[Data extracted from a collection]
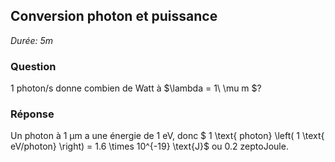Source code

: ## Conversion photon et puissance

*Durée: 5m*

### Question

1 photon/s donne combien de Watt à $\lambda = 1\ \mu m $?

### Réponse

Un photon à 1 µm a une énergie de 1 eV, donc $ 1 \text{ photon} \left( 1 \text{ eV/photon} \right)  = 1.6 \times 10^{-19} \text{J}​$ ou 0.2 zeptoJoule.

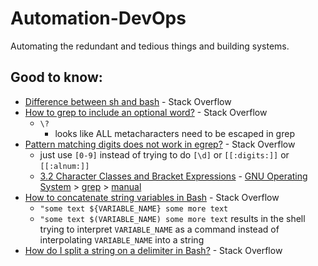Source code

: # Automation-DevOps
Automating the redundant and tedious things and building systems.

## Good to know:
- [Difference between sh and bash](https://stackoverflow.com/questions/5725296/difference-between-sh-and-bash) - Stack Overflow
- [How to grep to include an optional word?](https://stackoverflow.com/questions/10142314/how-to-grep-to-include-an-optional-word) - Stack Overflow
  - `\?`
    - looks like ALL metacharacters need to be escaped in grep
- [Pattern matching digits does not work in egrep?](https://stackoverflow.com/questions/3185457/pattern-matching-digits-does-not-work-in-egrep) - Stack Overflow
  - just use `[0-9]` instead of trying to do  `[\d]` or `[[:digits:]]` or `[[:alnum:]]`
  - [3.2 Character Classes and Bracket Expressions](https://www.gnu.org/software/grep/manual/html_node/Character-Classes-and-Bracket-Expressions.html) - [GNU Operating System](https://www.gnu.org/) > [grep](https://www.gnu.org/software/grep/) > [manual](https://www.gnu.org/software/grep/manual/)
- [How to concatenate string variables in Bash](https://stackoverflow.com/questions/4181703/how-to-concatenate-string-variables-in-bash) - Stack Overflow
  - `"some text ${VARIABLE_NAME} some more text`
  - `"some text $(VARIABLE_NAME) some more text` results in the shell trying to interpret `VARIABLE_NAME` as a command instead of interpolating `VARIABLE_NAME` into a string
- [How do I split a string on a delimiter in Bash?](https://stackoverflow.com/questions/918886/how-do-i-split-a-string-on-a-delimiter-in-bash) - Stack Overflow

▶ **BRIEF**: Omitting all pictures, copy the preceding entries without any alteration.

▶ **RESPONSE TO THIS EXERCISE**:
Source code

: ## Conversion photon et puissance

*Durée: 5m*

### Question

1 photon/s donne combien de Watt à $\lambda = 1\ \mu m $?

### Réponse

Un photon à 1 µm a une énergie de 1 eV, donc $ 1 \text{ photon} \left( 1 \text{ eV/photon} \right)  = 1.6 \times 10^{-19} \text{J}​$ ou 0.2 zeptoJoule.

Source code

: # Automation-DevOps
Automating the redundant and tedious things and building systems.

## Good to know:
- [Difference between sh and bash](https://stackoverflow.com/questions/5725296/difference-between-sh-and-bash) - Stack Overflow
- [How to grep to include an optional word?](https://stackoverflow.com/questions/10142314/how-to-grep-to-include-an-optional-word) - Stack Overflow
  - `\?`
    - looks like ALL metacharacters need to be escaped in grep
- [Pattern matching digits does not work in egrep?](https://stackoverflow.com/questions/3185457/pattern-matching-digits-does-not-work-in-egrep) - Stack Overflow
  - just use `[0-9]` instead of trying to do  `[\d]` or `[[:digits:]]` or `[[:alnum:]]`
  - [3.2 Character Classes and Bracket Expressions](https://www.gnu.org/software/grep/manual/html_node/Character-Classes-and-Bracket-Expressions.html) - [GNU Operating System](https://www.gnu.org/) > [grep](https://www.gnu.org/software/grep/) > [manual](https://www.gnu.org/software/grep/manual/)
- [How to concatenate string variables in Bash](https://stackoverflow.com/questions/4181703/how-to-concatenate-string-variables-in-bash) - Stack Overflow
  - `"some text ${VARIABLE_NAME} some more text`
  - `"some text $(VARIABLE_NAME) some more text` results in the shell trying to interpret `VARIABLE_NAME` as a command instead of interpolating `VARIABLE_NAME` into a string
- [How do I split a string on a delimiter in Bash?](https://stackoverflow.com/questions/918886/how-do-i-split-a-string-on-a-delimiter-in-bash) - Stack Overflow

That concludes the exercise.